=== Task instructions ===
Go through the entries below and count the lines holding the word "Return". Reply with only the number, please.

=== Stored data ===
%%

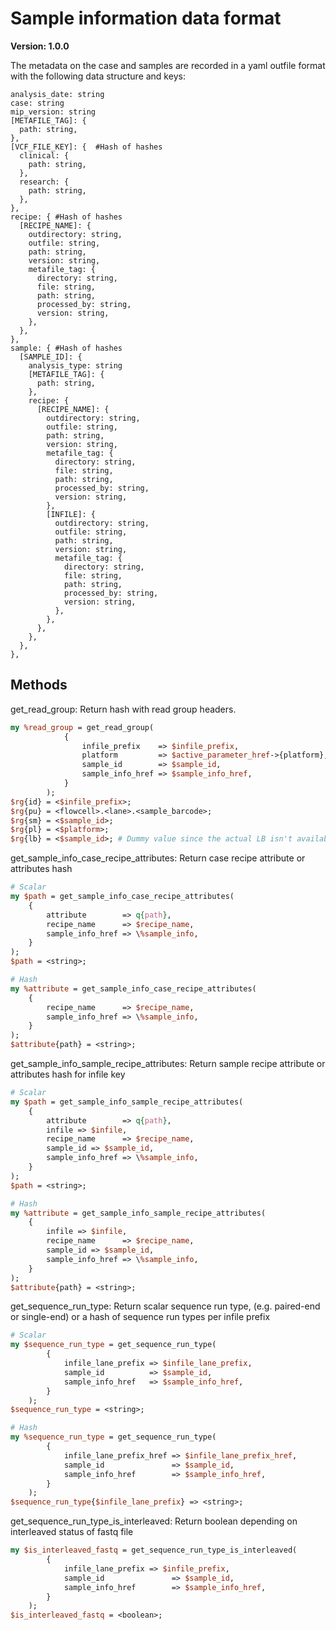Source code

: # Sample information data format

**Version: 1.0.0**

The metadata on the case and samples are recorded in a yaml outfile format with the following data structure and keys:

```
analysis_date: string
case: string
mip_version: string
[METAFILE_TAG]: {
  path: string,
},
[VCF_FILE_KEY]: {  #Hash of hashes
  clinical: {  
    path: string,
  },
  research: {  
    path: string,
  },
},
recipe: { #Hash of hashes
  [RECIPE_NAME]: {
    outdirectory: string,
    outfile: string,
    path: string,
    version: string,
    metafile_tag: {  
      directory: string,
      file: string,
      path: string,
      processed_by: string,
      version: string,
    },
  },
},
sample: { #Hash of hashes
  [SAMPLE_ID]: {
    analysis_type: string
    [METAFILE_TAG]: {  
      path: string,
    },
    recipe: {
      [RECIPE_NAME]: {
        outdirectory: string,
        outfile: string,
        path: string,
        version: string,
        metafile_tag: {
          directory: string,
          file: string,
          path: string,
          processed_by: string,
          version: string,
        },
        [INFILE]: {
          outdirectory: string,
          outfile: string,
          path: string,
          version: string,
          metafile_tag: {  
            directory: string,
            file: string,
            path: string,
            processed_by: string,
            version: string,
          },
        },
      },
    },
  },
},
```

## Methods
get_read_group:
Return hash with read group headers.
```Perl
my %read_group = get_read_group(
            {
                infile_prefix    => $infile_prefix,
                platform         => $active_parameter_href->{platform},
                sample_id        => $sample_id,
                sample_info_href => $sample_info_href,
            }
        );
$rg{id} = <$infile_prefix>;
$rg{pu} = <flowcell>.<lane>.<sample_barcode>;
$rg{sm} = <$sample_id>;
$rg{pl} = <$platform>;
$rg{lb} = <$sample_id>; # Dummy value since the actual LB isn't available in MIP (yet)
```

get_sample_info_case_recipe_attributes:
Return case recipe attribute or attributes hash
```Perl
# Scalar
my $path = get_sample_info_case_recipe_attributes(
    {
        attribute        => q{path},
        recipe_name      => $recipe_name,
        sample_info_href => \%sample_info,
    }
);
$path = <string>;

# Hash
my %attribute = get_sample_info_case_recipe_attributes(
    {
        recipe_name      => $recipe_name,
        sample_info_href => \%sample_info,
    }
);
$attribute{path} = <string>;
```

get_sample_info_sample_recipe_attributes:
Return sample recipe attribute or attributes hash for infile key
```Perl
# Scalar
my $path = get_sample_info_sample_recipe_attributes(
    {
        attribute        => q{path},
        infile => $infile,
        recipe_name      => $recipe_name,
        sample_id => $sample_id,
        sample_info_href => \%sample_info,
    }
);
$path = <string>;

# Hash
my %attribute = get_sample_info_sample_recipe_attributes(
    {
        infile => $infile,
        recipe_name      => $recipe_name,
        sample_id => $sample_id,
        sample_info_href => \%sample_info,
    }
);
$attribute{path} = <string>;
```

get_sequence_run_type:
Return scalar sequence run type, (e.g. paired-end or single-end) or a hash of sequence run types per infile prefix
```Perl
# Scalar
my $sequence_run_type = get_sequence_run_type(
        {
            infile_lane_prefix => $infile_lane_prefix,
            sample_id          => $sample_id,
            sample_info_href   => $sample_info_href,
        }
    );
$sequence_run_type = <string>;

# Hash
my %sequence_run_type = get_sequence_run_type(
        {
            infile_lane_prefix_href => $infile_lane_prefix_href,
            sample_id               => $sample_id,
            sample_info_href        => $sample_info_href,
        }
    );
$sequence_run_type{$infile_lane_prefix} => <string>;
```

get_sequence_run_type_is_interleaved:
Return boolean depending on interleaved status of fastq file
```Perl
my $is_interleaved_fastq = get_sequence_run_type_is_interleaved(
        {
            infile_lane_prefix => $infile_prefix,
            sample_id               => $sample_id,
            sample_info_href        => $sample_info_href,
        }
    );
$is_interleaved_fastq = <boolean>;
```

%%

=== Completed exercise ===
5